=== Section Start ===

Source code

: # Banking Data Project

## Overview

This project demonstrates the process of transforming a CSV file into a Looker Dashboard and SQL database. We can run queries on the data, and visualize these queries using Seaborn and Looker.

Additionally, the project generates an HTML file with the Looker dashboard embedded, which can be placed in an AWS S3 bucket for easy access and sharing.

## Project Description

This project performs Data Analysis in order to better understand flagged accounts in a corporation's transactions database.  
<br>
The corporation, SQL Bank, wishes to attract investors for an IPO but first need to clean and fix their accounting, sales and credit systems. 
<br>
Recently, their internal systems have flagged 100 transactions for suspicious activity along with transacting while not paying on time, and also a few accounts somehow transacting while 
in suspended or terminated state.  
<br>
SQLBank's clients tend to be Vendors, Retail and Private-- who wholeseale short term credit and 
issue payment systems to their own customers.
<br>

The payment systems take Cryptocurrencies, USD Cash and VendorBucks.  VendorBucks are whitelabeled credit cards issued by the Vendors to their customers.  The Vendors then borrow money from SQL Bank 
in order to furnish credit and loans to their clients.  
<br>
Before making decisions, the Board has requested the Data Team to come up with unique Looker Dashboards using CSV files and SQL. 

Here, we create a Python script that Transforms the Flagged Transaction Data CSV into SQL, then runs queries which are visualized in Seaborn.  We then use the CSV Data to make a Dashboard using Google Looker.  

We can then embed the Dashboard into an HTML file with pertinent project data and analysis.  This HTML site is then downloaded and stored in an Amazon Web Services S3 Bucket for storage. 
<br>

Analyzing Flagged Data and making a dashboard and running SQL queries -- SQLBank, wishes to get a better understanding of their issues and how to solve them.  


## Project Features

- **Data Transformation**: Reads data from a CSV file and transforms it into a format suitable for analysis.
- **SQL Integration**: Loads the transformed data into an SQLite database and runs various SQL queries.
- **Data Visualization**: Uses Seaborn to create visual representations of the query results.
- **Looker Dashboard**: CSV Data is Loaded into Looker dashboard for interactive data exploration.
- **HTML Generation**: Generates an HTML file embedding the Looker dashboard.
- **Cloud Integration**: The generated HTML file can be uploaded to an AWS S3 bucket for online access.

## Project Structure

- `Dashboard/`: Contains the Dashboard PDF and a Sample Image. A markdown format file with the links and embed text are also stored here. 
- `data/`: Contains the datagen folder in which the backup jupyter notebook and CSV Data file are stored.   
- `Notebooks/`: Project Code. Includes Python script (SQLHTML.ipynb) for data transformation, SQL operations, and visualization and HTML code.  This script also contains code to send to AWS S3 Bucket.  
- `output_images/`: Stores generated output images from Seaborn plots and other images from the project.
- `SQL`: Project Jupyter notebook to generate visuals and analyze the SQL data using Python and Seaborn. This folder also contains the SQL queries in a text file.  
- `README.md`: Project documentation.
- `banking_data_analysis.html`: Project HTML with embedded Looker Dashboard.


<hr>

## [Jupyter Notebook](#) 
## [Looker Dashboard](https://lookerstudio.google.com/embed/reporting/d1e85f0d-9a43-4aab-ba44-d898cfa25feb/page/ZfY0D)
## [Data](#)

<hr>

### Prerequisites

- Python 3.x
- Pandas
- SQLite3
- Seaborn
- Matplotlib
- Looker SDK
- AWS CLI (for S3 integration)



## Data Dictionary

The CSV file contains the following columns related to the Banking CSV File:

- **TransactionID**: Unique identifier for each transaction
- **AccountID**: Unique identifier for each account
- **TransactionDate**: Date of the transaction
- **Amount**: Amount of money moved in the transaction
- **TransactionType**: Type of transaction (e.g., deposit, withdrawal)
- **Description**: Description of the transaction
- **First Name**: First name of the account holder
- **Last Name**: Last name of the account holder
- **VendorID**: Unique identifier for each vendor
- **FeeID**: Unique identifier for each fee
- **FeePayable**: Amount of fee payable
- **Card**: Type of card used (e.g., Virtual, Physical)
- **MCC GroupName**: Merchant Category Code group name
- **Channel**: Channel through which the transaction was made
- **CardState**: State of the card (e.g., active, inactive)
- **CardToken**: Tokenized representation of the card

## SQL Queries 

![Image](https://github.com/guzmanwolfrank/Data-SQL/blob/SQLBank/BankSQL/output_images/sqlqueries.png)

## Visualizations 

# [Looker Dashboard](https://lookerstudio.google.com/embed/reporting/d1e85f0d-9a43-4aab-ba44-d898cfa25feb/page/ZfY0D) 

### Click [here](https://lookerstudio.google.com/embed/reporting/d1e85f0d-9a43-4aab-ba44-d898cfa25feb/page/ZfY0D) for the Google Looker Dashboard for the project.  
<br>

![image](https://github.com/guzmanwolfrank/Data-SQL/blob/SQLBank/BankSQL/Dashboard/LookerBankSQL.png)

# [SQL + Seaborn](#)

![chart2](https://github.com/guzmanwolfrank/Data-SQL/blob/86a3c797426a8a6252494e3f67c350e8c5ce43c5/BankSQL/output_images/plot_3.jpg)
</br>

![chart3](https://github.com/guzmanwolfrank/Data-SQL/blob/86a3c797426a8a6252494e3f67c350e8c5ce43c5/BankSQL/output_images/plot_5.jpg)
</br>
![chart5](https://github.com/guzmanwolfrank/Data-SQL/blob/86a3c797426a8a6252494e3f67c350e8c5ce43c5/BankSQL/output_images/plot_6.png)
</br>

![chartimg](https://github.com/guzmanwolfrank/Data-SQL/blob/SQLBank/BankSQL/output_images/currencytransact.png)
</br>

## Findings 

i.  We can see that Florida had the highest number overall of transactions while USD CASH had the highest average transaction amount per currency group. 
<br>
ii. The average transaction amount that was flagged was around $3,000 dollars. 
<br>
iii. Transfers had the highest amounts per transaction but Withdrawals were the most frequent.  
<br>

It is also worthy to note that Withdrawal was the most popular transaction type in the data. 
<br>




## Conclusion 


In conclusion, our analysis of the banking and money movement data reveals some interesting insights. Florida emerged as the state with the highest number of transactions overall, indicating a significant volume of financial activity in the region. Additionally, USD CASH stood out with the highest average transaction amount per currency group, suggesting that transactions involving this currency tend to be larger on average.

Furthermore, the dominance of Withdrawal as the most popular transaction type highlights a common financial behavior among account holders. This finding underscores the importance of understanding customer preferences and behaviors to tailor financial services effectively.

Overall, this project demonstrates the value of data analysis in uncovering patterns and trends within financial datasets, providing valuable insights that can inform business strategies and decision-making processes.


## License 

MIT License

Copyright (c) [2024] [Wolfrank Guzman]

=== Section End ===

Every single record must be transcribed exactly as it stands.

--- COMPLETED TASK ---
Source code

: # Banking Data Project

## Overview

This project demonstrates the process of transforming a CSV file into a Looker Dashboard and SQL database. We can run queries on the data, and visualize these queries using Seaborn and Looker.

Additionally, the project generates an HTML file with the Looker dashboard embedded, which can be placed in an AWS S3 bucket for easy access and sharing.

## Project Description

This project performs Data Analysis in order to better understand flagged accounts in a corporation's transactions database.  
<br>
The corporation, SQL Bank, wishes to attract investors for an IPO but first need to clean and fix their accounting, sales and credit systems. 
<br>
Recently, their internal systems have flagged 100 transactions for suspicious activity along with transacting while not paying on time, and also a few accounts somehow transacting while 
in suspended or terminated state.  
<br>
SQLBank's clients tend to be Vendors, Retail and Private-- who wholeseale short term credit and 
issue payment systems to their own customers.
<br>

The payment systems take Cryptocurrencies, USD Cash and VendorBucks.  VendorBucks are whitelabeled credit cards issued by the Vendors to their customers.  The Vendors then borrow money from SQL Bank 
in order to furnish credit and loans to their clients.  
<br>
Before making decisions, the Board has requested the Data Team to come up with unique Looker Dashboards using CSV files and SQL. 

Here, we create a Python script that Transforms the Flagged Transaction Data CSV into SQL, then runs queries which are visualized in Seaborn.  We then use the CSV Data to make a Dashboard using Google Looker.  

We can then embed the Dashboard into an HTML file with pertinent project data and analysis.  This HTML site is then downloaded and stored in an Amazon Web Services S3 Bucket for storage. 
<br>

Analyzing Flagged Data and making a dashboard and running SQL queries -- SQLBank, wishes to get a better understanding of their issues and how to solve them.  


## Project Features

- **Data Transformation**: Reads data from a CSV file and transforms it into a format suitable for analysis.
- **SQL Integration**: Loads the transformed data into an SQLite database and runs various SQL queries.
- **Data Visualization**: Uses Seaborn to create visual representations of the query results.
- **Looker Dashboard**: CSV Data is Loaded into Looker dashboard for interactive data exploration.
- **HTML Generation**: Generates an HTML file embedding the Looker dashboard.
- **Cloud Integration**: The generated HTML file can be uploaded to an AWS S3 bucket for online access.

## Project Structure

- `Dashboard/`: Contains the Dashboard PDF and a Sample Image. A markdown format file with the links and embed text are also stored here. 
- `data/`: Contains the datagen folder in which the backup jupyter notebook and CSV Data file are stored.   
- `Notebooks/`: Project Code. Includes Python script (SQLHTML.ipynb) for data transformation, SQL operations, and visualization and HTML code.  This script also contains code to send to AWS S3 Bucket.  
- `output_images/`: Stores generated output images from Seaborn plots and other images from the project.
- `SQL`: Project Jupyter notebook to generate visuals and analyze the SQL data using Python and Seaborn. This folder also contains the SQL queries in a text file.  
- `README.md`: Project documentation.
- `banking_data_analysis.html`: Project HTML with embedded Looker Dashboard.


<hr>

## [Jupyter Notebook](#) 
## [Looker Dashboard](https://lookerstudio.google.com/embed/reporting/d1e85f0d-9a43-4aab-ba44-d898cfa25feb/page/ZfY0D)
## [Data](#)

<hr>

### Prerequisites

- Python 3.x
- Pandas
- SQLite3
- Seaborn
- Matplotlib
- Looker SDK
- AWS CLI (for S3 integration)



## Data Dictionary

The CSV file contains the following columns related to the Banking CSV File:

- **TransactionID**: Unique identifier for each transaction
- **AccountID**: Unique identifier for each account
- **TransactionDate**: Date of the transaction
- **Amount**: Amount of money moved in the transaction
- **TransactionType**: Type of transaction (e.g., deposit, withdrawal)
- **Description**: Description of the transaction
- **First Name**: First name of the account holder
- **Last Name**: Last name of the account holder
- **VendorID**: Unique identifier for each vendor
- **FeeID**: Unique identifier for each fee
- **FeePayable**: Amount of fee payable
- **Card**: Type of card used (e.g., Virtual, Physical)
- **MCC GroupName**: Merchant Category Code group name
- **Channel**: Channel through which the transaction was made
- **CardState**: State of the card (e.g., active, inactive)
- **CardToken**: Tokenized representation of the card

## SQL Queries 

![Image](https://github.com/guzmanwolfrank/Data-SQL/blob/SQLBank/BankSQL/output_images/sqlqueries.png)

## Visualizations 

# [Looker Dashboard](https://lookerstudio.google.com/embed/reporting/d1e85f0d-9a43-4aab-ba44-d898cfa25feb/page/ZfY0D) 

### Click [here](https://lookerstudio.google.com/embed/reporting/d1e85f0d-9a43-4aab-ba44-d898cfa25feb/page/ZfY0D) for the Google Looker Dashboard for the project.  
<br>

![image](https://github.com/guzmanwolfrank/Data-SQL/blob/SQLBank/BankSQL/Dashboard/LookerBankSQL.png)

# [SQL + Seaborn](#)

![chart2](https://github.com/guzmanwolfrank/Data-SQL/blob/86a3c797426a8a6252494e3f67c350e8c5ce43c5/BankSQL/output_images/plot_3.jpg)
</br>

![chart3](https://github.com/guzmanwolfrank/Data-SQL/blob/86a3c797426a8a6252494e3f67c350e8c5ce43c5/BankSQL/output_images/plot_5.jpg)
</br>
![chart5](https://github.com/guzmanwolfrank/Data-SQL/blob/86a3c797426a8a6252494e3f67c350e8c5ce43c5/BankSQL/output_images/plot_6.png)
</br>

![chartimg](https://github.com/guzmanwolfrank/Data-SQL/blob/SQLBank/BankSQL/output_images/currencytransact.png)
</br>

## Findings 

i.  We can see that Florida had the highest number overall of transactions while USD CASH had the highest average transaction amount per currency group. 
<br>
ii. The average transaction amount that was flagged was around $3,000 dollars. 
<br>
iii. Transfers had the highest amounts per transaction but Withdrawals were the most frequent.  
<br>

It is also worthy to note that Withdrawal was the most popular transaction type in the data. 
<br>




## Conclusion 


In conclusion, our analysis of the banking and money movement data reveals some interesting insights. Florida emerged as the state with the highest number of transactions overall, indicating a significant volume of financial activity in the region. Additionally, USD CASH stood out with the highest average transaction amount per currency group, suggesting that transactions involving this currency tend to be larger on average.

Furthermore, the dominance of Withdrawal as the most popular transaction type highlights a common financial behavior among account holders. This finding underscores the importance of understanding customer preferences and behaviors to tailor financial services effectively.

Overall, this project demonstrates the value of data analysis in uncovering patterns and trends within financial datasets, providing valuable insights that can inform business strategies and decision-making processes.


## License 

MIT License

Copyright (c) [2024] [Wolfrank Guzman]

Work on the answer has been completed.